Sur les questions de terrorisme, je crois que c’est souhaitable pour Paris et c’est souhaitable pour les Russes. Le problème, c’est que les Russes sont enfermés dans une logique qui consiste à dire que l’Ukraine n’est pas un Etat, n’est pas un pays, n’est pas une nation, mais qu’elle a participé à l’attentat de Moscou, qu’elle y a trempé quelque part sans être vraiment commanditaire. Les Russes se sont enfermés dans une position de départ sur cette question de terrorisme qui n’est pas très positive. Mais je crois que, malgré tout, les deux pays n’ont pas vraiment le choix, et pas seulement eux d’ailleurs. La lutte contre le terrorisme islamique a toujours été mise à l’écart et à l’abri des guerres, des tensions, de la guerre en Ukraine, à la fois par les Russes, les Américains, les Français et d’autres.

Est-ce que, comme le chef de l’Etat, Emmanuel Macron, vous pensez que la Russie va cibler l’organisation des Jeux olympiques, y compris en termes informationnels ?

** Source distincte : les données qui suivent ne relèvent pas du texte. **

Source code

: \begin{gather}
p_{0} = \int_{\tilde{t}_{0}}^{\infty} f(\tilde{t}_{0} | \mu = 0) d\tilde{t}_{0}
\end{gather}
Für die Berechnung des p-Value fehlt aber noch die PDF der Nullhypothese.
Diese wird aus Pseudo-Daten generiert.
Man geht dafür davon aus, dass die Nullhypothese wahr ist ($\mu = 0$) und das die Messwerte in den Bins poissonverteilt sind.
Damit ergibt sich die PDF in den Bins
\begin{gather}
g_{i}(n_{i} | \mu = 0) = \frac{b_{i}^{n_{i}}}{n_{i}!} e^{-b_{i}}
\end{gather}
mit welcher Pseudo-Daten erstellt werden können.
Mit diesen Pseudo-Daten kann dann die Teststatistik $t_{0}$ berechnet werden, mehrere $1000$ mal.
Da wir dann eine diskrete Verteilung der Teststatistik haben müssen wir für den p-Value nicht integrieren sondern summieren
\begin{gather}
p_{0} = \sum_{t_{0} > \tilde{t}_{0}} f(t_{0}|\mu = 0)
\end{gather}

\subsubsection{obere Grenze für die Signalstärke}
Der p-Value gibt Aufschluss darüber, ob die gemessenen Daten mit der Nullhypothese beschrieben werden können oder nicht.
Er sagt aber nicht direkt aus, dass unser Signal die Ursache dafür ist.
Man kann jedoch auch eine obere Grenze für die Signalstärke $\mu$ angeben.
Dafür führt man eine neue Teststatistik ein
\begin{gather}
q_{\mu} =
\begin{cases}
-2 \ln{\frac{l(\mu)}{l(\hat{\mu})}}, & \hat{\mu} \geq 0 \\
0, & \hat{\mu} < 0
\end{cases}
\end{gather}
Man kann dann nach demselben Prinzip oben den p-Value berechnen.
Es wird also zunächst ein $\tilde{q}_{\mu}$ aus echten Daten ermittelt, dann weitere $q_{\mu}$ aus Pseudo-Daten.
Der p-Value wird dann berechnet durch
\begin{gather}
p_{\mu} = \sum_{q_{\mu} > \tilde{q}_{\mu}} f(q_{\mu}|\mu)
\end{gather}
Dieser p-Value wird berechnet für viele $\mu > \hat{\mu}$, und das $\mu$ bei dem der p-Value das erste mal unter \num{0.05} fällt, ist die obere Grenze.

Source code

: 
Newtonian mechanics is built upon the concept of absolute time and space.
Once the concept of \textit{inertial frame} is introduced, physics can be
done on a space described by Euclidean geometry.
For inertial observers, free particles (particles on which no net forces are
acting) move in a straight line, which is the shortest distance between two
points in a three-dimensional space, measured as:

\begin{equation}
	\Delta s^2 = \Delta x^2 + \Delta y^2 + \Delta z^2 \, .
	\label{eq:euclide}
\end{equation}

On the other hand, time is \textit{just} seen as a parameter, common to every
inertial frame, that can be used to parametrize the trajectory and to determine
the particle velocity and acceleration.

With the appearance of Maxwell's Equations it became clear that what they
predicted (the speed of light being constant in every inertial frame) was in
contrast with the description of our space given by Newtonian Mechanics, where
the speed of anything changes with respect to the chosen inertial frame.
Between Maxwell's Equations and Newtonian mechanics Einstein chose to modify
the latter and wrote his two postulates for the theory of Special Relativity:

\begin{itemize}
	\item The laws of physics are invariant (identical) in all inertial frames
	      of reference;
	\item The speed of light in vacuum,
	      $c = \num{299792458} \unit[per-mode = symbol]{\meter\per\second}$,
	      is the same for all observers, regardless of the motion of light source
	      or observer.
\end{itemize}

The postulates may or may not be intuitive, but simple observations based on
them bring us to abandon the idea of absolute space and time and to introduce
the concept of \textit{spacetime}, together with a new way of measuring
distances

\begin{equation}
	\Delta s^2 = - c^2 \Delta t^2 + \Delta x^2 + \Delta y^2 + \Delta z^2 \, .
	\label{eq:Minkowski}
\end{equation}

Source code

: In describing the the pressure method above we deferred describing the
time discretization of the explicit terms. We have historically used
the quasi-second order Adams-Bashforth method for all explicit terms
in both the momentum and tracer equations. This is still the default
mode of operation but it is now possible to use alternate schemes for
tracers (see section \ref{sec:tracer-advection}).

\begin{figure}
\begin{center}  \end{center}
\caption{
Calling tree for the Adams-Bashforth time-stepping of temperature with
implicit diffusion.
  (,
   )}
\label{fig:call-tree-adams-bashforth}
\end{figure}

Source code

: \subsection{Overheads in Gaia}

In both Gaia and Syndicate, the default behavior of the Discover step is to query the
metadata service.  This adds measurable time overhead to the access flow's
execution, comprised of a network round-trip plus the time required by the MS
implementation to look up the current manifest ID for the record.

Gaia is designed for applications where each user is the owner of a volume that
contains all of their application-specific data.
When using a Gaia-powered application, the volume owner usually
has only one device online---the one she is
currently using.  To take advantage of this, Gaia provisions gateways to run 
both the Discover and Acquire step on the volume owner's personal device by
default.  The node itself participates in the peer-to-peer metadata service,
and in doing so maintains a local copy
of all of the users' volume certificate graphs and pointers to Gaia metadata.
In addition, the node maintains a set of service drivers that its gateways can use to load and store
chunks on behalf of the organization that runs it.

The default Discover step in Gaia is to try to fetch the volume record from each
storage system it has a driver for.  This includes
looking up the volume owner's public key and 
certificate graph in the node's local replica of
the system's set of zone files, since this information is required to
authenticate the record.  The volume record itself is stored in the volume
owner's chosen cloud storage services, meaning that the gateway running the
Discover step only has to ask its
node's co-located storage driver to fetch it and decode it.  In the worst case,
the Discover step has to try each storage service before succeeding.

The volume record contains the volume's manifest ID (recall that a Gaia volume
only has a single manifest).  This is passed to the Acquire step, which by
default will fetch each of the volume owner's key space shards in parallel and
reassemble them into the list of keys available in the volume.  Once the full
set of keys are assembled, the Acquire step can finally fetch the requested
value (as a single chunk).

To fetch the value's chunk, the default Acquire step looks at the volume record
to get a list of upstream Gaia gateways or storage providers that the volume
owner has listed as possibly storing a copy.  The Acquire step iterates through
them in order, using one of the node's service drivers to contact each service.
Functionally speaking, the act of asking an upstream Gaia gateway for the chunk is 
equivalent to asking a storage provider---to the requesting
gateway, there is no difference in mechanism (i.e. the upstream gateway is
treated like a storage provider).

Je ne l’exclus pas, et d’ailleurs je pense que si le président l’a dit, c’est qu’il a probablement des informations. Alors, je ne sais pas si ce sera la Russie elle-même, des groupes de hackers plus ou moins stipendiés, mais je pense qu’il y a un vrai risque. Comme le sport est évidemment une cause nationale, comme dans beaucoup de régimes de ce type, le fait d’avoir été mis un peu de côté, de ne pas pouvoir défiler derrière son drapeau, c’est vécu pour eux comme une humiliation ou comme une capitis deminutio, voire comme une insulte. Et donc ça entraîne évidemment des réactions de tous ordres. À la fois, des Jeux parallèles, à la fois peut-être des interventions de hackers. Donc en tout cas, ils ne faciliteront pas les choses pour des Jeux dont ils s’estiment injustement écartés.